In fact, there are three big reasons for doing this:
- Many potential investors respond better to shiny glossy material in their hand than spoken stuff in their ear
- Many people you pitch to will pass the material on to other investors they know (for a whole variety of reasons)
- Finding effective soundbites for your brochure will help you do the same for your pitch presentation
But what are you actually trying to say? Actually, a pitch says nothing more than:-
“This is the world I see, and it looks totally money.“
Overall, if you’re saying much more than this in a pitch, you’re probably trying too hard. The point of a pitch is to find people who agree with you that what you see is indeed “totally money“, i.e. a great big juicy, succulent, mouth-watering opportunity for everyone involved to get rich several times over. So, work out what the top three reasons why investing in your startup is a fantastic, solid-gold, never-to-happen-again, buy-in-or-kick-yourself-for-the-next-decade good idea, and spend whatever time you have getting those three reasons across to your audience.
A pitch is not the place for carefully-constructed, highly-detailed rebuttals overcoming various sales objections you’ve encountered along the way, it is a place for enthusiasm and excitement. In modern movie terms, it is a Call To Adventure in the Hero Investor’s Journey: given that the second stage is called “Refusal Of The Call”, it is your job to find ways of dragging people past that Refusal by connecting them up with the gift of Supernatural Aid that propels them into your adventure. For example, this might be an article in the Financial Times bigging up your sector, or a shared LinkedIn connection that strongly endorses you at precisely the right moment.
However, what is arguably most important in a pitch is the way that you say all this. If you have never sold anything before in your life before trying to sell shares in your startup, be afraid. Few salesmen are particularly good at selling big-ticket items – and, let’s face it, a startup is (even at this early stage in its lifetime) a very big ticket item, making it a very hard sell.

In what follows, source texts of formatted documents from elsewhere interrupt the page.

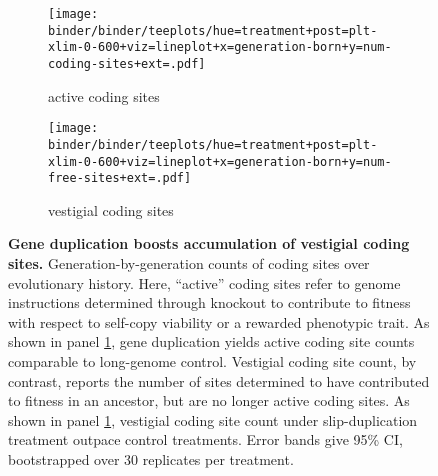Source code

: \begin{figure}
    \centering
    \begin{subfigure}{\linewidth}
    \texttt{[image: binder/binder/teeplots/hue=treatment+post=plt-xlim-0-600+viz=lineplot+x=generation-born+y=num-coding-sites+ext=.pdf]}
    \caption{\footnotesize active coding sites}
    \label{fig:num-coding-sites:active}
    \end{subfigure}

    \begin{subfigure}{\linewidth}
\texttt{[image: binder/binder/teeplots/hue=treatment+post=plt-xlim-0-600+viz=lineplot+x=generation-born+y=num-free-sites+ext=.pdf]}
    \caption{\footnotesize vestigial coding sites}
    \label{fig:num-coding-sites:vestigial}
    \end{subfigure}
    \caption{
        \textbf{Gene duplication boosts accumulation of vestigial coding sites.}
        \footnotesize
        Generation-by-generation counts of coding sites over evolutionary history.
        Here, ``active'' coding sites refer to genome instructions determined through knockout to contribute to fitness with respect to self-copy viability or a rewarded phenotypic trait.
        As shown in panel \ref{fig:num-coding-sites:active}, gene duplication yields active coding site counts comparable to long-genome control.
        Vestigial coding site count, by contrast, reports the number of sites determined to have contributed to fitness in an ancestor, but are no longer active coding sites.
        As shown in panel \ref{fig:num-coding-sites:active}, vestigial coding site count under slip-duplication treatment outpace control treatments.
        Error bands give 95\% CI, bootstrapped over 30 replicates per treatment.
    }
    \label{fig:num-coding-sites}
\end{figure}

So if you’re an entrepreneur trying to do this, look over at your bookshelf. If what you see says “Agile Development With Rails (4th Edition)”, “Linux Device Drivers, Third Edition”, “Programming Perl” or (dare I say it) “The Lean Startup”, I can only suggest that you consider broadening your repertoire… and fast. Say, “Close Every Sale” by Joe Girard, “Secrets of Closing the Sale” by Zig Ziglar, “Presentation Zen” by Garr Reynolds, “Mastering the Complex Sale” by Jeff Thull… you get the idea.
Put another way, you wouldn’t put yourself in the seat of an F1 car without a lot of training beforehand… and standing in front of a room of investors is a high-octane context where the stakes are high, one where people in the audience expect to be sold to vigorously (and to resist just as vigorously). And you’re just going to wing it, like you’re talking to some mates down the pub? Riiiiiight.

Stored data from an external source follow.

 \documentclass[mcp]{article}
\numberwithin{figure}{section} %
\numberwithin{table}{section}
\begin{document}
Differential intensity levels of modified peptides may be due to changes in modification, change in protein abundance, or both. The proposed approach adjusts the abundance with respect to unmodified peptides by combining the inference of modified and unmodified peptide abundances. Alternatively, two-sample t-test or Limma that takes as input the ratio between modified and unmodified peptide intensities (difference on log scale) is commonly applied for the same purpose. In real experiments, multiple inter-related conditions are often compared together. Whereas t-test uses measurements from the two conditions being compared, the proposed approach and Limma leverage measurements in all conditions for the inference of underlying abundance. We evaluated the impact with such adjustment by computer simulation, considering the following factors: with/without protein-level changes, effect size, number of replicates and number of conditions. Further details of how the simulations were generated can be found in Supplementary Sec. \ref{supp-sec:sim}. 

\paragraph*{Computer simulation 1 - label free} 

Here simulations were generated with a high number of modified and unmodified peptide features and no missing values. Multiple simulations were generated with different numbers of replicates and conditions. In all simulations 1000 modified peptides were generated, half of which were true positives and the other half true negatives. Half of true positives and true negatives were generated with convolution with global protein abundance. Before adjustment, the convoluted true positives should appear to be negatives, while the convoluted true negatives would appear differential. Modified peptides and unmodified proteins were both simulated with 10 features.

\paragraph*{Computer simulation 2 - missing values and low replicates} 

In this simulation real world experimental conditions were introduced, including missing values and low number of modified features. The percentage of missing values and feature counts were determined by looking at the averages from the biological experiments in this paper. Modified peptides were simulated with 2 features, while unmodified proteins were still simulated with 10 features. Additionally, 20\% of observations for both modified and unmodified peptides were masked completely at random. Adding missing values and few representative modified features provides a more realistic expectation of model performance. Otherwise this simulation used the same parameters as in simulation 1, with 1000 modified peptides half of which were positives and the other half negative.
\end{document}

The big modern mythology that has polluted this whole discourse is that “some ideas are so powerful that they sell themselves“. Well… it may indeed be the case that this is true for one or two ideas in a generation. But please take this on board: it’s not personal, but the chances that your (say) urban social media hack falls into that extraordinarily elect group is basically at lottery-like low levels of probability. But you aren’t Mark Zuckerberg, your startup isn’t Facebook, so trying to achieve your success by emulating his outlier success is hopefulness bordering on idiocy. Let’s face it: you’re probably going to have to take a slightly different route.
If you’re an entrepreneur, 95% of what you do is now sales. If you don’t like that, tough luck – at some stage, you’re going to have to get over it, and get with the programme. Learn from people who really know how to sell. And then sell like you really mean it – because you do.